With a compile time macro, they can be concatenated into a single static string, so the there's no runtime cost. And by allowing things like mime!(APPLICATION / CSV), you can again get typo checks instead of using a string.

seanmonstar avatar Jun 12 '17 16:06 seanmonstar

There was some discussion in #55 about splitting Mime into two types, MediaType and MediaRange, such that text/* is a valid MediaRange, but not a valid MediaType. I like the concept. Would be a breaking change...

seanmonstar avatar Aug 23 '17 18:08 seanmonstar

Makes sense.

abonander avatar Aug 23 '17 18:08 abonander

You might also want to consider adding some support for RFC2231. Currently you can parse/uses MIME conforming with the RFC, but you have to put extra work on top for using such mimes.

A example from the RFC would be:

Content-Type: application/x-stuff;
    title*0*=us-ascii'en'This%20is%20even%20more%20;
    title*1*=%2A%2A%2Afun%2A%2A%2A%20;
    title*2="isn't it!"

By adding a * to the end of you parameter name (e.g. filename => filename*) you switch to a slightly different format for the values, which:

  1. add a charset field followed by a language field separated by ' from the rest
  2. instead of quoting you now use percent encoding to encode from the charset specified into us-ascii valid for an parameter value

Additionally they add a mechanism to split long parameter values into multiple sections by adding a *N (e.g. *0,*1,...) to the end of the parameter name, but before any possible added * for encoding.
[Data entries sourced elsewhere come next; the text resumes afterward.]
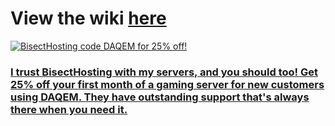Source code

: # View the wiki [here](https://github.com/DAQEM/ArcLib/wiki)

[![BisectHosting code DAQEM for 25% off!](https://www.bisecthosting.com/partners/custom-banners/bb6b0cc7-75a1-4002-9257-561d8df48142.webp)](https://bisecthosting.com/DAQEM?r=Arc+Lib+Wiki)

### [I trust BisectHosting with my servers, and you should too! Get 25% off your first month of a gaming server for new customers using DAQEM. They have outstanding support that's always there when you need it.](https://bisecthosting.com/DAQEM?r=Arc+Lib+Wiki)
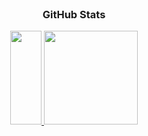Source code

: <!--
**JIN-RYEOL/JIN-RYEOL** is a ✨ _special_ ✨ repository because its `README.md` (this file) appears on your GitHub profile.

Here are some ideas to get you started:

- 🔭 I’m currently working on ...
- 🌱 I’m currently learning ...
- 👯 I’m looking to collaborate on ...
- 🤔 I’m looking for help with ...
- 💬 Ask me about ...
- 📫 How to reach me: ...
- 😄 Pronouns: ...
- ⚡ Fun fact: ...
-->

<!-- <br> 
    <div align="center";>
        <img src="https://img.shields.io/badge/gmail-007396?style=flat-square&logo=Gmail&logoColor=#a2fc81">
        <p>harry7141@gmail.com</p>
    </div>  
<br>
<br> 
    <h3 align="center">🛠 Tech Stack </h3>
    <div align="center";>
        <img src="https://img.shields.io/badge/Spring-6DB33F?style=flat-square&logo=Spring&logoColor=white"/>&nbsp
        <img src="https://img.shields.io/badge/Java-007396?style=flat-square&logo=Java&logoColor=white"/>&nbsp 
        <img src="https://img.shields.io/badge/Python-3766AB?style=flat-square&logo=Python&logoColor=white"/>&nbsp 
        <img src="https://img.shields.io/badge/C-A8B9CC?style=flat-square&logo=C&logoColor=white"/>&nbsp 
        <br>
        <img src="https://img.shields.io/badge/Javascript-ffb13b?style=flat-square&logo=javascript&logoColor=white"/>&nbsp 
        <img src="https://img.shields.io/badge/jQuery-1badd1?style=flat-square&logo=jQuery&logoColor=white"/>&nbsp
        <img src="https://img.shields.io/badge/Oracle-critical?style=flat-square&logo=Oracle&logoColor=white"/>&nbsp
    </div>  
<br> -->
<br> 
    <h3 align="center"> GitHub Stats </h3> 
    <div align="center">
      <a href='https://github.com/JIN-RYEOL'>
        <img src="https://github-readme-stats.vercel.app/api?username=JIN-RYEOL&show_icons=true&theme=gruvbox_light" height="150" width="50"/>
        <img src="https://github-readme-stats.vercel.app/api/top-langs/?username=JIN-RYEOL&layout=compact&theme=gruvbox_light&langs_count=6"                   height="150"/>
       </a>
    </div>    
<br> 
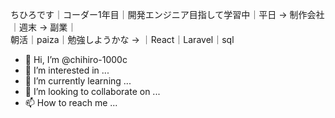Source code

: ちひろです｜コーダー1年目｜開発エンジニア目指して学習中｜平日 → 制作会社｜週末 → 副業｜  
朝活｜paiza｜勉強しようかな → ｜React｜Laravel｜sql

- 👋 Hi, I’m @chihiro-1000c
- 👀 I’m interested in ...
- 🌱 I’m currently learning ...
- 💞️ I’m looking to collaborate on ...
- 📫 How to reach me ...

<!---
chihiro-1000c/chihiro-1000c is a ✨ special ✨ repository because its `README.md` (this file) appears on your GitHub profile.
You can click the Preview link to take a look at your changes.
--->
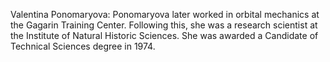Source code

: Valentina Ponomaryova: Ponomaryova later worked in orbital mechanics at the Gagarin Training Center. Following this, she was a research scientist at the Institute of Natural Historic Sciences. She was awarded a Candidate of Technical Sciences degree in 1974.

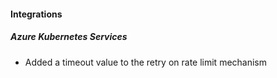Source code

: 
#### Integrations

##### Azure Kubernetes Services

- Added a timeout value to the retry on rate limit mechanism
Note that only the first section contains a charset/language field, following sections do not. Also following sections do not need to use encoding, through if encoding is used in any section the first section has to be encoded.

Like I said before this crate does parse such definitions just fine, but it would be interesting to have e.g. a get_rfc2231_param, method which iterates over all sections of a given parameter and preferable does so in the section order (which can differ from the order they appear in the MIME field). (e.g. a ~ Iter<Item=(usize, bool, Name)> where the bool indicates, if a section is encoded i.e. the full parameter name ended in a * and usize if the number of the section, starting with 0)

Similar nice would be a way to construct such MIMES, through this would mean pulling in percent_encoding dependencies.

For now I will implement some of the part on top of Mime for my use case. I can post them here when done or, if they don't contain any application specific logic, make a pull request.

rustonaut avatar Sep 19 '17 10:09 rustonaut

One question that's come up during the crate evaluation so far is whether mime is the best name for the crate. Since we're just dealing with media types then maybe media-types is more descriptive?

Splitting into MediaType and MediaRange seems like a good idea. I'm also thinking that if we did that then maybe it also makes sense to move the constants on to those respective types? That one seems like it's 6-of-one or half-a-dozen-of-the-other to me though.

KodrAus avatar Oct 23 '17 01:10 KodrAus

Here are some other thinks which I think are a good idea:

  1. do not use Name for both names and values. All "names" are can be compared case insensitive but only value of the charset param is compared case insensitive.
  2. do not provide as_str for the "new (1.)" Value type as quoted-pairs (e.g. \") can not be handled correctly with it instead provide as_str_repr(&self) -> &str (for the underlying representation) and to_content(&self) -> Cow<'a, str> for the actual content (comparasions can be implemented content based without needing any allocation even if quoted-pairs are used.
  3. maybe drop special handling of the charset parameter. While charsets are case insensitive, this is a detail on a different abstraction level and case insensitive comparison is not enough at all. With other words if someone want's to compare the person has to use an additional API anyway which knows about alias names for charsets (e.g. utf8 == utf-8). Any such API would implement case insensitive comparison by themselves, so no need to implement it here.
  4. consider if it is possible to parse a "text/plain" into the same representation as TEXT_PLAIN, by e.g. using a trie data struct containing the most common type/subtypes (speedier comparisons matching etc. wrt. to parsed mime-types and mime-ranges, similar parsing speed (I guess) but higher binary size)

rustonaut avatar Nov 01 '17 17:11 rustonaut

Would you consider cutting a new pre-1.0 release, so that I can use the serde feature in my create.

richard-uk1 avatar Jan 20 '20 14:01 richard-uk1

Any status on this a year later? Serde support still isn't available.

novacrazy avatar Feb 23 '21 05:02 novacrazy

It'd be nice to have serde support by now.

orhun avatar Aug 09 '21 10:08 orhun

The ability for applications/consumers to define const Mime instances would be super valuable.

All the APIs used to define the ones shipped in this crate are private. If someone needs to use a single mime-type but it's not shipped here, there doesn't seem to be any obvious workaround except "create a new instance each time you need a reference to one", which completely negates all the performance optimizations.

WhyNotHugo avatar Mar 22 '23 21:03 WhyNotHugo